Apart from the images, reproduce all of the data word for word.
** SOURCE MATERIAL follows **
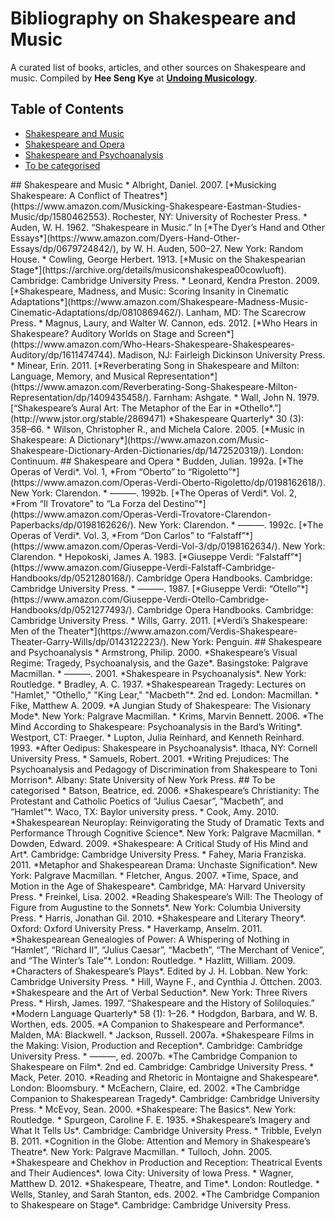 # Bibliography on Shakespeare and Music

A curated list of books, articles, and other sources on Shakespeare and music. Compiled by **Hee Seng Kye** at [**Undoing Musicology**](http://undoingmusicology.com).

## Table of Contents

- [Shakespeare and Music](#music)
- [Shakespeare and Opera](#opera)
- [Shakespeare and Psychoanalysis](#psychoanalysis)
- [To be categorised](#tbc)

<a name="music" />
## Shakespeare and Music
* Albright, Daniel. 2007. [*Musicking Shakespeare: A Conflict of Theatres*](https://www.amazon.com/Musicking-Shakespeare-Eastman-Studies-Music/dp/1580462553). Rochester, NY: University of Rochester Press.
* Auden, W. H. 1962. “Shakespeare in Music.” In [*The Dyer’s Hand and Other Essays*](https://www.amazon.com/Dyers-Hand-Other-Essays/dp/0679724842/), by W. H. Auden, 500–27. New York: Random House.
* Cowling, George Herbert. 1913. [*Music on the Shakespearian Stage*](https://archive.org/details/musiconshakespea00cowluoft). Cambridge: Cambridge University Press.
* Leonard, Kendra Preston. 2009. [*Shakespeare, Madness, and Music: Scoring Insanity in Cinematic Adaptations*](https://www.amazon.com/Shakespeare-Madness-Music-Cinematic-Adaptations/dp/0810869462/). Lanham, MD: The Scarecrow Press.
* Magnus, Laury, and Walter W. Cannon, eds. 2012. [*Who Hears in Shakespeare? Auditory Worlds on Stage and Screen*](https://www.amazon.com/Who-Hears-Shakespeare-Shakespeares-Auditory/dp/1611474744). Madison, NJ: Fairleigh Dickinson University Press.
* Minear, Erin. 2011. [*Reverberating Song in Shakespeare and Milton: Language, Memory, and Musical Representation*](https://www.amazon.com/Reverberating-Song-Shakespeare-Milton-Representation/dp/1409435458/). Farnham: Ashgate.
* Wall, John N. 1979. [“Shakespeare’s Aural Art: The Metaphor of the Ear in *Othello*.”](http://www.jstor.org/stable/2869471) *Shakespeare Quarterly* 30 (3): 358–66.
* Wilson, Christopher R., and Michela Calore. 2005. [*Music in Shakespeare: A Dictionary*](https://www.amazon.com/Music-Shakespeare-Dictionary-Arden-Dictionaries/dp/1472520319/). London: Continuum.

<a name="opera" />
## Shakespeare and Opera
* Budden, Julian. 1992a. [*The Operas of Verdi*. Vol. 1, *From “Oberto” to “Rigoletto”*](https://www.amazon.com/Operas-Verdi-Oberto-Rigoletto/dp/0198162618/). New York: Clarendon.
* ———. 1992b. [*The Operas of Verdi*. Vol. 2, *From “Il Trovatore” to “La Forza del Destino”*](https://www.amazon.com/Operas-Verdi-Trovatore-Clarendon-Paperbacks/dp/0198162626/). New York: Clarendon.
* ———. 1992c. [*The Operas of Verdi*. Vol. 3, *From “Don Carlos” to “Falstaff”*](https://www.amazon.com/Operas-Verdi-Vol-3/dp/0198162634/). New York: Clarendon.
* Hepokoski, James A. 1983. [*Giuseppe Verdi: “Falstaff”*](https://www.amazon.com/Giuseppe-Verdi-Falstaff-Cambridge-Handbooks/dp/0521280168/). Cambridge Opera Handbooks. Cambridge: Cambridge University Press.
* ———. 1987. [*Giuseppe Verdi: “Otello”*](https://www.amazon.com/Giuseppe-Verdi-Otello-Cambridge-Handbooks/dp/0521277493/). Cambridge Opera Handbooks. Cambridge: Cambridge University Press.
* Wills, Garry. 2011. [*Verdi’s Shakespeare: Men of the Theater*](https://www.amazon.com/Verdis-Shakespeare-Theater-Garry-Wills/dp/0143122223/). New York: Penguin.

<a name="psychoanalysis" />
## Shakespeare and Psychoanalysis
* Armstrong, Philip. 2000. *Shakespeare’s Visual Regime: Tragedy, Psychoanalysis, and the Gaze*. Basingstoke: Palgrave Macmillan.
* ———. 2001. *Shakespeare in Psychoanalysis*. New York: Routledge.
* Bradley, A. C. 1937. *Shakespearean Tragedy: Lectures on "Hamlet," "Othello," "King Lear," "Macbeth"*. 2nd ed. London: Macmillan.
* Fike, Matthew A. 2009. *A Jungian Study of Shakespeare: The Visionary Mode*. New York: Palgrave Macmillan.
* Krims, Marvin Bennett. 2006. *The Mind According to Shakespeare: Psychoanalysis in the Bard’s Writing*. Westport, CT: Praeger.
* Lupton, Julia Reinhard, and Kenneth Reinhard. 1993. *After Oedipus: Shakespeare in Psychoanalysis*. Ithaca, NY: Cornell University Press.
* Samuels, Robert. 2001. *Writing Prejudices: The Psychoanalysis and Pedagogy of Discrimination from Shakespeare to Toni Morrison*. Albany: State University of New York Press.

<a name="tbc" />
## To be categorised
* Batson, Beatrice, ed. 2006. *Shakespeare’s Christianity: The Protestant and Catholic Poetics of “Julius Caesar”, “Macbeth”, and “Hamlet”*. Waco, TX: Baylor university press.
* Cook, Amy. 2010. *Shakespearean Neuroplay: Reinvigorating the Study of Dramatic Texts and Performance Through Cognitive Science*. New York: Palgrave Macmillan.
* Dowden, Edward. 2009. *Shakespeare: A Critical Study of His Mind and Art*. Cambridge: Cambridge University Press.
* Fahey, Maria Franziska. 2011. *Metaphor and Shakespearean Drama: Unchaste Signification*. New York: Palgrave Macmillan.
* Fletcher, Angus. 2007. *Time, Space, and Motion in the Age of Shakespeare*. Cambridge, MA: Harvard University Press.
* Freinkel, Lisa. 2002. *Reading Shakespeare’s Will: The Theology of Figure from Augustine to the Sonnets*. New York: Columbia University Press.
* Harris, Jonathan Gil. 2010. *Shakespeare and Literary Theory*. Oxford: Oxford University Press.
* Haverkamp, Anselm. 2011. *Shakespearean Genealogies of Power: A Whispering of Nothing in “Hamlet”, “Richard II”, “Julius Caesar”, “Macbeth”, “The Merchant of Venice”, and “The Winter’s Tale”*. London: Routledge.
* Hazlitt, William. 2009. *Characters of Shakespeare’s Plays*. Edited by J. H. Lobban. New York: Cambridge University Press.
* Hill, Wayne F., and Cynthia J. Öttchen. 2003. *Shakespeare and the Art of Verbal Seduction*. New York: Three Rivers Press.
* Hirsh, James. 1997. “Shakespeare and the History of Soliloquies.” *Modern Language Quarterly* 58 (1): 1–26.
* Hodgdon, Barbara, and W. B. Worthen, eds. 2005. *A Companion to Shakespeare and Performance*. Malden, MA: Blackwell.
* Jackson, Russell. 2007a. *Shakespeare Films in the Making: Vision, Production and Reception*. Cambridge: Cambridge University Press.
* ———, ed. 2007b. *The Cambridge Companion to Shakespeare on Film*. 2nd ed. Cambridge: Cambridge University Press.
* Mack, Peter. 2010. *Reading and Rhetoric in Montaigne and Shakespeare*. London: Bloomsbury.
* McEachern, Claire, ed. 2002. *The Cambridge Companion to Shakespearean Tragedy*. Cambridge: Cambridge University Press.
* McEvoy, Sean. 2000. *Shakespeare: The Basics*. New York: Routledge.
* Spurgeon, Caroline F. E. 1935. *Shakespeare’s Imagery and What It Tells Us*. Cambridge: Cambridge University Press.
* Tribble, Evelyn B. 2011. *Cognition in the Globe: Attention and Memory in Shakespeare’s Theatre*. New York: Palgrave Macmillan.
* Tulloch, John. 2005. *Shakespeare and Chekhov in Production and Reception: Theatrical Events and Their Audiences*. Iowa City: University of Iowa Press.
* Wagner, Matthew D. 2012. *Shakespeare, Theatre, and Time*. London: Routledge.
* Wells, Stanley, and Sarah Stanton, eds. 2002. *The Cambridge Companion to Shakespeare on Stage*. Cambridge: Cambridge University Press.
** End of SOURCE MATERIAL **
> [OUTPUT]
 # Bibliography on Shakespeare and Music

A curated list of books, articles, and other sources on Shakespeare and music. Compiled by **Hee Seng Kye** at [**Undoing Musicology**](http://undoingmusicology.com).

## Table of Contents

- [Shakespeare and Music](#music)
- [Shakespeare and Opera](#opera)
- [Shakespeare and Psychoanalysis](#psychoanalysis)
- [To be categorised](#tbc)

<a name="music" />
## Shakespeare and Music
* Albright, Daniel. 2007. [*Musicking Shakespeare: A Conflict of Theatres*](https://www.amazon.com/Musicking-Shakespeare-Eastman-Studies-Music/dp/1580462553). Rochester, NY: University of Rochester Press.
* Auden, W. H. 1962. “Shakespeare in Music.” In [*The Dyer’s Hand and Other Essays*](https://www.amazon.com/Dyers-Hand-Other-Essays/dp/0679724842/), by W. H. Auden, 500–27. New York: Random House.
* Cowling, George Herbert. 1913. [*Music on the Shakespearian Stage*](https://archive.org/details/musiconshakespea00cowluoft). Cambridge: Cambridge University Press.
* Leonard, Kendra Preston. 2009. [*Shakespeare, Madness, and Music: Scoring Insanity in Cinematic Adaptations*](https://www.amazon.com/Shakespeare-Madness-Music-Cinematic-Adaptations/dp/0810869462/). Lanham, MD: The Scarecrow Press.
* Magnus, Laury, and Walter W. Cannon, eds. 2012. [*Who Hears in Shakespeare? Auditory Worlds on Stage and Screen*](https://www.amazon.com/Who-Hears-Shakespeare-Shakespeares-Auditory/dp/1611474744). Madison, NJ: Fairleigh Dickinson University Press.
* Minear, Erin. 2011. [*Reverberating Song in Shakespeare and Milton: Language, Memory, and Musical Representation*](https://www.amazon.com/Reverberating-Song-Shakespeare-Milton-Representation/dp/1409435458/). Farnham: Ashgate.
* Wall, John N. 1979. [“Shakespeare’s Aural Art: The Metaphor of the Ear in *Othello*.”](http://www.jstor.org/stable/2869471) *Shakespeare Quarterly* 30 (3): 358–66.
* Wilson, Christopher R., and Michela Calore. 2005. [*Music in Shakespeare: A Dictionary*](https://www.amazon.com/Music-Shakespeare-Dictionary-Arden-Dictionaries/dp/1472520319/). London: Continuum.

<a name="opera" />
## Shakespeare and Opera
* Budden, Julian. 1992a. [*The Operas of Verdi*. Vol. 1, *From “Oberto” to “Rigoletto”*](https://www.amazon.com/Operas-Verdi-Oberto-Rigoletto/dp/0198162618/). New York: Clarendon.
* ———. 1992b. [*The Operas of Verdi*. Vol. 2, *From “Il Trovatore” to “La Forza del Destino”*](https://www.amazon.com/Operas-Verdi-Trovatore-Clarendon-Paperbacks/dp/0198162626/). New York: Clarendon.
* ———. 1992c. [*The Operas of Verdi*. Vol. 3, *From “Don Carlos” to “Falstaff”*](https://www.amazon.com/Operas-Verdi-Vol-3/dp/0198162634/). New York: Clarendon.
* Hepokoski, James A. 1983. [*Giuseppe Verdi: “Falstaff”*](https://www.amazon.com/Giuseppe-Verdi-Falstaff-Cambridge-Handbooks/dp/0521280168/). Cambridge Opera Handbooks. Cambridge: Cambridge University Press.
* ———. 1987. [*Giuseppe Verdi: “Otello”*](https://www.amazon.com/Giuseppe-Verdi-Otello-Cambridge-Handbooks/dp/0521277493/). Cambridge Opera Handbooks. Cambridge: Cambridge University Press.
* Wills, Garry. 2011. [*Verdi’s Shakespeare: Men of the Theater*](https://www.amazon.com/Verdis-Shakespeare-Theater-Garry-Wills/dp/0143122223/). New York: Penguin.

<a name="psychoanalysis" />
## Shakespeare and Psychoanalysis
* Armstrong, Philip. 2000. *Shakespeare’s Visual Regime: Tragedy, Psychoanalysis, and the Gaze*. Basingstoke: Palgrave Macmillan.
* ———. 2001. *Shakespeare in Psychoanalysis*. New York: Routledge.
* Bradley, A. C. 1937. *Shakespearean Tragedy: Lectures on "Hamlet," "Othello," "King Lear," "Macbeth"*. 2nd ed. London: Macmillan.
* Fike, Matthew A. 2009. *A Jungian Study of Shakespeare: The Visionary Mode*. New York: Palgrave Macmillan.
* Krims, Marvin Bennett. 2006. *The Mind According to Shakespeare: Psychoanalysis in the Bard’s Writing*. Westport, CT: Praeger.
* Lupton, Julia Reinhard, and Kenneth Reinhard. 1993. *After Oedipus: Shakespeare in Psychoanalysis*. Ithaca, NY: Cornell University Press.
* Samuels, Robert. 2001. *Writing Prejudices: The Psychoanalysis and Pedagogy of Discrimination from Shakespeare to Toni Morrison*. Albany: State University of New York Press.

<a name="tbc" />
## To be categorised
* Batson, Beatrice, ed. 2006. *Shakespeare’s Christianity: The Protestant and Catholic Poetics of “Julius Caesar”, “Macbeth”, and “Hamlet”*. Waco, TX: Baylor university press.
* Cook, Amy. 2010. *Shakespearean Neuroplay: Reinvigorating the Study of Dramatic Texts and Performance Through Cognitive Science*. New York: Palgrave Macmillan.
* Dowden, Edward. 2009. *Shakespeare: A Critical Study of His Mind and Art*. Cambridge: Cambridge University Press.
* Fahey, Maria Franziska. 2011. *Metaphor and Shakespearean Drama: Unchaste Signification*. New York: Palgrave Macmillan.
* Fletcher, Angus. 2007. *Time, Space, and Motion in the Age of Shakespeare*. Cambridge, MA: Harvard University Press.
* Freinkel, Lisa. 2002. *Reading Shakespeare’s Will: The Theology of Figure from Augustine to the Sonnets*. New York: Columbia University Press.
* Harris, Jonathan Gil. 2010. *Shakespeare and Literary Theory*. Oxford: Oxford University Press.
* Haverkamp, Anselm. 2011. *Shakespearean Genealogies of Power: A Whispering of Nothing in “Hamlet”, “Richard II”, “Julius Caesar”, “Macbeth”, “The Merchant of Venice”, and “The Winter’s Tale”*. London: Routledge.
* Hazlitt, William. 2009. *Characters of Shakespeare’s Plays*. Edited by J. H. Lobban. New York: Cambridge University Press.
* Hill, Wayne F., and Cynthia J. Öttchen. 2003. *Shakespeare and the Art of Verbal Seduction*. New York: Three Rivers Press.
* Hirsh, James. 1997. “Shakespeare and the History of Soliloquies.” *Modern Language Quarterly* 58 (1): 1–26.
* Hodgdon, Barbara, and W. B. Worthen, eds. 2005. *A Companion to Shakespeare and Performance*. Malden, MA: Blackwell.
* Jackson, Russell. 2007a. *Shakespeare Films in the Making: Vision, Production and Reception*. Cambridge: Cambridge University Press.
* ———, ed. 2007b. *The Cambridge Companion to Shakespeare on Film*. 2nd ed. Cambridge: Cambridge University Press.
* Mack, Peter. 2010. *Reading and Rhetoric in Montaigne and Shakespeare*. London: Bloomsbury.
* McEachern, Claire, ed. 2002. *The Cambridge Companion to Shakespearean Tragedy*. Cambridge: Cambridge University Press.
* McEvoy, Sean. 2000. *Shakespeare: The Basics*. New York: Routledge.
* Spurgeon, Caroline F. E. 1935. *Shakespeare’s Imagery and What It Tells Us*. Cambridge: Cambridge University Press.
* Tribble, Evelyn B. 2011. *Cognition in the Globe: Attention and Memory in Shakespeare’s Theatre*. New York: Palgrave Macmillan.
* Tulloch, John. 2005. *Shakespeare and Chekhov in Production and Reception: Theatrical Events and Their Audiences*. Iowa City: University of Iowa Press.
* Wagner, Matthew D. 2012. *Shakespeare, Theatre, and Time*. London: Routledge.
* Wells, Stanley, and Sarah Stanton, eds. 2002. *The Cambridge Companion to Shakespeare on Stage*. Cambridge: Cambridge University Press.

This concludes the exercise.